> _Work order_: Pictures excluded, return the lines below from the first through the line holding "This plaform is".

================

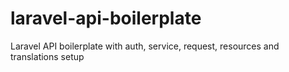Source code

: # laravel-api-boilerplate
Laravel API boilerplate with auth, service, request, resources and translations setup
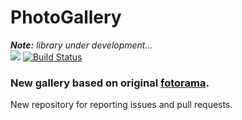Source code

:# PhotoGallery
_**Note:** library under development..._</br>
![](https://img.shields.io/badge/license-MIT-blue.svg)
[![Build Status](https://travis-ci.org/uharbachou/PhotoGallery.svg?branch=master)](https://travis-ci.org/uharbachou/PhotoGallery)
### New gallery based on original [fotorama](https://github.com/artpolikarpov/fotorama). 
New repository for reporting issues and pull requests.

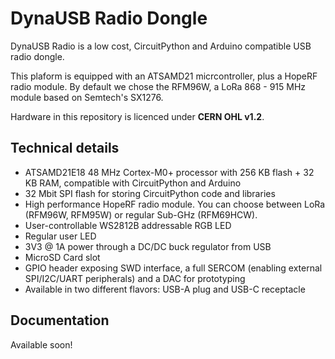 # DynaUSB Radio Dongle
DynaUSB Radio is a low cost, CircuitPython and Arduino compatible USB radio dongle.

This plaform is equipped with an ATSAMD21 micrcontroller, plus a HopeRF radio module. By default we chose the RFM96W, a LoRa 868 - 915 MHz module based on Semtech's SX1276.

Hardware in this repository is licenced under **CERN OHL v1.2**.

## Technical details

- ATSAMD21E18 48 MHz Cortex-M0+ processor with 256 KB flash + 32 KB RAM, compatible with CircuitPython and Arduino
- 32 Mbit SPI flash for storing CircuitPython code and libraries
- High performance HopeRF radio module. You can choose between LoRa (RFM96W, RFM95W) or regular Sub-GHz (RFM69HCW).
- User-controllable WS2812B addressable RGB LED
- Regular user LED
- 3V3 @ 1A power through a DC/DC buck regulator from USB
- MicroSD Card slot
- GPIO header exposing SWD interface, a full SERCOM (enabling external SPI/I2C/UART peripherals) and a DAC for prototyping
- Available in two different flavors: USB-A plug and USB-C receptacle

## Documentation

Available soon!
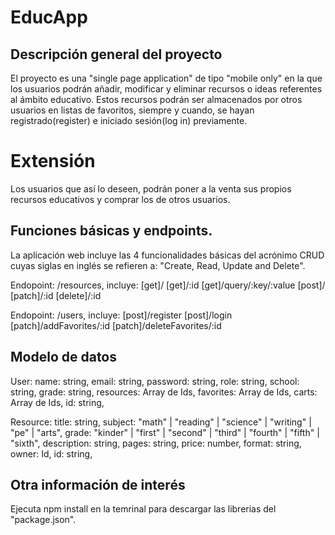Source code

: # EducApp

## Descripción general del proyecto

El proyecto es una "single page application" de tipo "mobile only" en la que los usuarios podrán añadir, modificar y eliminar recursos o ideas referentes al ámbito educativo. Estos recursos podrán ser almacenados por otros usuarios en listas de favoritos, siempre y cuando, se hayan registrado(register) e
iniciado sesión(log in) previamente. 
# Extensión
Los usuarios que así lo deseen, podrán poner a la venta sus propios recursos educativos y comprar los de otros usuarios.

## Funciones básicas y endpoints.

La aplicación web incluye las 4 funcionalidades básicas del acrónimo CRUD cuyas siglas en inglés se refieren a: "Create, Read, Update and Delete".

Endopoint: /resources, incluye:
[get]/ [get]/:id [get]/query/:key/:value [post]/ [patch]/:id [delete]/:id

Endopoint: /users, incluye:
[post]/register [post]/login [patch]/addFavorites/:id [patch]/deleteFavorites/:id

## Modelo de datos

User:
name: string,
email: string,
password: string,
role: string,
school: string,
grade: string,
resources: Array de Ids,
favorites: Array de Ids,
carts: Array de Ids,
id: string,

Resource:
title: string,
subject: "math" | "reading" | "science" | "writing" | "pe" | "arts",
grade: "kinder" | "first" | "second" | "third" | "fourth" | "fifth" | "sixth",
description: string,
pages: string,
price: number,
format: string,
owner: Id,
id: string,

## Otra información de interés

Ejecuta npm install en la temrinal para descargar las librerias del "package.json".
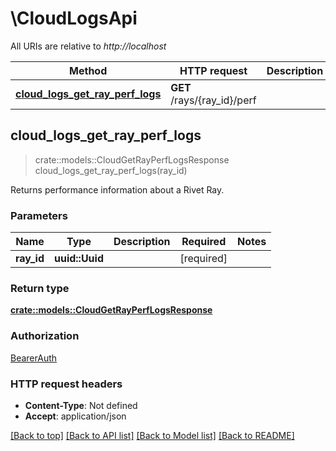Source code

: # \CloudLogsApi

All URIs are relative to *http://localhost*

Method | HTTP request | Description
------------- | ------------- | -------------
[**cloud_logs_get_ray_perf_logs**](CloudLogsApi.md#cloud_logs_get_ray_perf_logs) | **GET** /rays/{ray_id}/perf | 



## cloud_logs_get_ray_perf_logs

> crate::models::CloudGetRayPerfLogsResponse cloud_logs_get_ray_perf_logs(ray_id)


Returns performance information about a Rivet Ray.

### Parameters


Name | Type | Description  | Required | Notes
------------- | ------------- | ------------- | ------------- | -------------
**ray_id** | **uuid::Uuid** |  | [required] |

### Return type

[**crate::models::CloudGetRayPerfLogsResponse**](CloudGetRayPerfLogsResponse.md)

### Authorization

[BearerAuth](../README.md#BearerAuth)

### HTTP request headers

- **Content-Type**: Not defined
- **Accept**: application/json

[[Back to top]](#) [[Back to API list]](../README.md#documentation-for-api-endpoints) [[Back to Model list]](../README.md#documentation-for-models) [[Back to README]](../README.md)

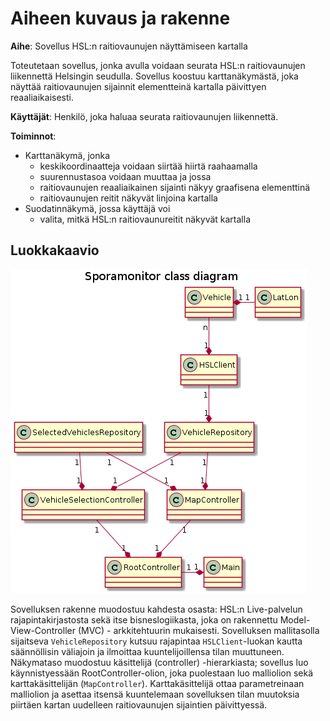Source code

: # Aiheen kuvaus ja rakenne

**Aihe**: Sovellus HSL:n raitiovaunujen näyttämiseen kartalla

Toteutetaan sovellus, jonka avulla voidaan seurata HSL:n raitiovaunujen liikennettä Helsingin seudulla.
Sovellus koostuu karttanäkymästä, joka näyttää raitiovaunujen sijainnit elementteinä kartalla päivittyen reaaliaikaisesti.

**Käyttäjät**: Henkilö, joka haluaa seurata raitiovaunujen liikennettä.

**Toiminnot**:

* Karttanäkymä, jonka
    * keskikoordinaatteja voidaan siirtää hiirtä raahaamalla
    * suurennustasoa voidaan muuttaa
ja jossa
    * raitiovaunujen reaaliaikainen sijainti näkyy graafisena elementtinä
    * raitiovaunujen reitit näkyvät linjoina kartalla
* Suodatinnäkymä, jossa käyttäjä voi
    * valita, mitkä HSL:n raitiovaunureitit näkyvät kartalla

## Luokkakaavio

![Luokkakaavio](luokkakaavio.png)

Sovelluksen rakenne muodostuu kahdesta osasta: HSL:n Live-palvelun rajapintakirjastosta sekä itse bisneslogiikasta, joka on rakennettu Model-View-Controller (MVC) - arkkitehtuurin mukaisesti. Sovelluksen mallitasolla sijaitseva `VehicleRepository` kutsuu rajapintaa `HSLClient`-luokan kautta säännöllisin väliajoin ja ilmoittaa kuuntelijoillensa tilan muuttuneen. Näkymataso muodostuu käsittelijä (controller) -hierarkiasta; sovellus luo käynnistyessään RootController-olion, joka puolestaan luo malliolion sekä karttakäsittelijän (`MapController`). Karttakäsittelijä ottaa parametreinaan malliolion ja asettaa itsensä kuuntelemaan sovelluksen tilan muutoksia piirtäen kartan uudelleen raitiovaunujen sijaintien päivittyessä.
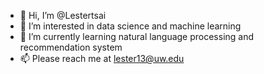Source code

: - 👋 Hi, I’m @Lestertsai
- 👀 I’m interested in data science and machine learning
- 🌱 I’m currently learning natural language processing and recommendation system
- 📫 Please reach me at lester13@uw.edu 

<!---
Lestertsai/Lestertsai is a ✨ special ✨ repository because its `README.md` (this file) appears on your GitHub profile.
You can click the Preview link to take a look at your changes.
--->
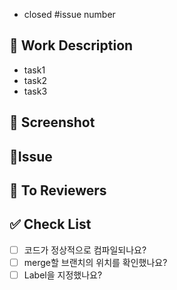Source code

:
- closed #issue number

## 📝 Work Description

- task1
- task2
- task3

## 📸 Screenshot
<!-- 실행 사진이나 영상을 드래그하여 첨부해주세요. -->
<!-- <img width="300" src="이미지 주소" /> -->

## 🚨Issue

## 📣 To Reviewers

## ✅ Check List
- [ ] 코드가 정상적으로 컴파일되나요?
- [ ] merge할 브랜치의 위치를 확인했나요?
- [ ] Label을 지정했나요?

================

> _Written solution_:
Source code

: # laravel-api-boilerplate
Laravel API boilerplate with auth, service, request, resources and translations setup
Source code

:# PhotoGallery
_**Note:** library under development..._</br>
![](https://img.shields.io/badge/license-MIT-blue.svg)
[![Build Status](https://travis-ci.org/uharbachou/PhotoGallery.svg?branch=master)](https://travis-ci.org/uharbachou/PhotoGallery)
### New gallery based on original [fotorama](https://github.com/artpolikarpov/fotorama). 
New repository for reporting issues and pull requests.

 # DynaUSB Radio Dongle
DynaUSB Radio is a low cost, CircuitPython and Arduino compatible USB radio dongle.

This plaform is equipped with an ATSAMD21 micrcontroller, plus a HopeRF radio module. By default we chose the RFM96W, a LoRa 868 - 915 MHz module based on Semtech's SX1276.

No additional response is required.